== Source data ==
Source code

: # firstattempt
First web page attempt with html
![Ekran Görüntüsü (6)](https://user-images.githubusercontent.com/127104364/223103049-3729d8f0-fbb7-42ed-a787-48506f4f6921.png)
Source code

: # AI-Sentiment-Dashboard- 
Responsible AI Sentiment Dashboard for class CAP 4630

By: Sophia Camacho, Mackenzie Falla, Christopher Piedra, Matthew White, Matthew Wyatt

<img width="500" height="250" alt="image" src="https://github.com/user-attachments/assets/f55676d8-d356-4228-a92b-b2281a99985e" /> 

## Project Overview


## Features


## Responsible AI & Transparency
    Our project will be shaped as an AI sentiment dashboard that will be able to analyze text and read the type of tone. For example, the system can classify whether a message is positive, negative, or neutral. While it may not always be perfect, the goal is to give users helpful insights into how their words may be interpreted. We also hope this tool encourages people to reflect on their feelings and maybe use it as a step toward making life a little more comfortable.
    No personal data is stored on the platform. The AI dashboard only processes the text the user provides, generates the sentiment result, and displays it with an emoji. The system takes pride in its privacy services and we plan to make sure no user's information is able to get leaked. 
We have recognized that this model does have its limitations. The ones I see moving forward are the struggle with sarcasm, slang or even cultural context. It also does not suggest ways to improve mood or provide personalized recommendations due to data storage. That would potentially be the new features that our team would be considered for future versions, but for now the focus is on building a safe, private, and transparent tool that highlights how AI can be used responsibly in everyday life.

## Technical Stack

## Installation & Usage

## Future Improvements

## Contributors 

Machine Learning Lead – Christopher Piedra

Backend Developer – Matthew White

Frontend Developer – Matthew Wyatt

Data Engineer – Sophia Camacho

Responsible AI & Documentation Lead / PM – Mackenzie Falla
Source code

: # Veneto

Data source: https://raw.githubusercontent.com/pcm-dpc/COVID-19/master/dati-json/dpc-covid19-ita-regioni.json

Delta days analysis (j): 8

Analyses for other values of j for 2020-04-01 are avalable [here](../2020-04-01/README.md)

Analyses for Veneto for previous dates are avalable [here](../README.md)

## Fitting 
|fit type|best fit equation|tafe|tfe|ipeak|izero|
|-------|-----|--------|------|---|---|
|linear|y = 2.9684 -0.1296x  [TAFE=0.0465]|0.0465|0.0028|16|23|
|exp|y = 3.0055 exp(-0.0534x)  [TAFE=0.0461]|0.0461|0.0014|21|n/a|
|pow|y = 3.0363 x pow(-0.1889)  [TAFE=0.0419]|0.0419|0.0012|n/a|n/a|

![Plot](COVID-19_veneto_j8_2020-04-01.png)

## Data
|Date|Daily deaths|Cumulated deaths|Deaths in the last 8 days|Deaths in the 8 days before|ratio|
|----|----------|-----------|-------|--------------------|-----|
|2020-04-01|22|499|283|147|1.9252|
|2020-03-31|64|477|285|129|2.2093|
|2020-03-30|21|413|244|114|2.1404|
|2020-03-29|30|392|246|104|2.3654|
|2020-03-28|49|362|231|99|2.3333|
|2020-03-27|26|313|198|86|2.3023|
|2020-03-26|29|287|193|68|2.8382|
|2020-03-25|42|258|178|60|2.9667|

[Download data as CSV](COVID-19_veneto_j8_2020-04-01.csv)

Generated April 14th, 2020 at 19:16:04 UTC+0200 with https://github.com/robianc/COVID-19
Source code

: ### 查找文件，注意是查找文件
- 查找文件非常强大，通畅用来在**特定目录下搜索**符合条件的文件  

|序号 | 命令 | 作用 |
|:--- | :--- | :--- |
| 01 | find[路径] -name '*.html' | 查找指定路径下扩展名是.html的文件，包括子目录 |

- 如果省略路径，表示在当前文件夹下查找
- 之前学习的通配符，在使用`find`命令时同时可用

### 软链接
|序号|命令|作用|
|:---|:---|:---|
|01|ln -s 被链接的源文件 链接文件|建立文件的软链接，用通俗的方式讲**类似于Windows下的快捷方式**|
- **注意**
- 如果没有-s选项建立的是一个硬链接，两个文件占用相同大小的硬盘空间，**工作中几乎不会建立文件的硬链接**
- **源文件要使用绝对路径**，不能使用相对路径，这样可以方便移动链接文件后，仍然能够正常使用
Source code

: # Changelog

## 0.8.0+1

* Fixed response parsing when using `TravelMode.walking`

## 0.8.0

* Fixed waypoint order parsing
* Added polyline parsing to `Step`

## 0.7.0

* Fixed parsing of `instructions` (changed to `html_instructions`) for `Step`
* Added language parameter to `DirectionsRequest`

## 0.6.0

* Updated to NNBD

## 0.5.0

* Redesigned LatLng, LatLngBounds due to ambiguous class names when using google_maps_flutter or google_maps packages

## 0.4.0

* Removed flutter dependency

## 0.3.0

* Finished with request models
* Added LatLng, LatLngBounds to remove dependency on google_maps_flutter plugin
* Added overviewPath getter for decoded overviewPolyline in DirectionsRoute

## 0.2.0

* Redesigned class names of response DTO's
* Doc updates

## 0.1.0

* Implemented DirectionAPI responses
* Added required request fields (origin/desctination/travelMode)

== What is required ==
The lines to return are those in the entries above that hold "Analyses".

== Reply ==
Analyses for other values of j for 2020-04-01 are avalable [here](../2020-04-01/README.md)
Analyses for Veneto for previous dates are avalable [here](../README.md)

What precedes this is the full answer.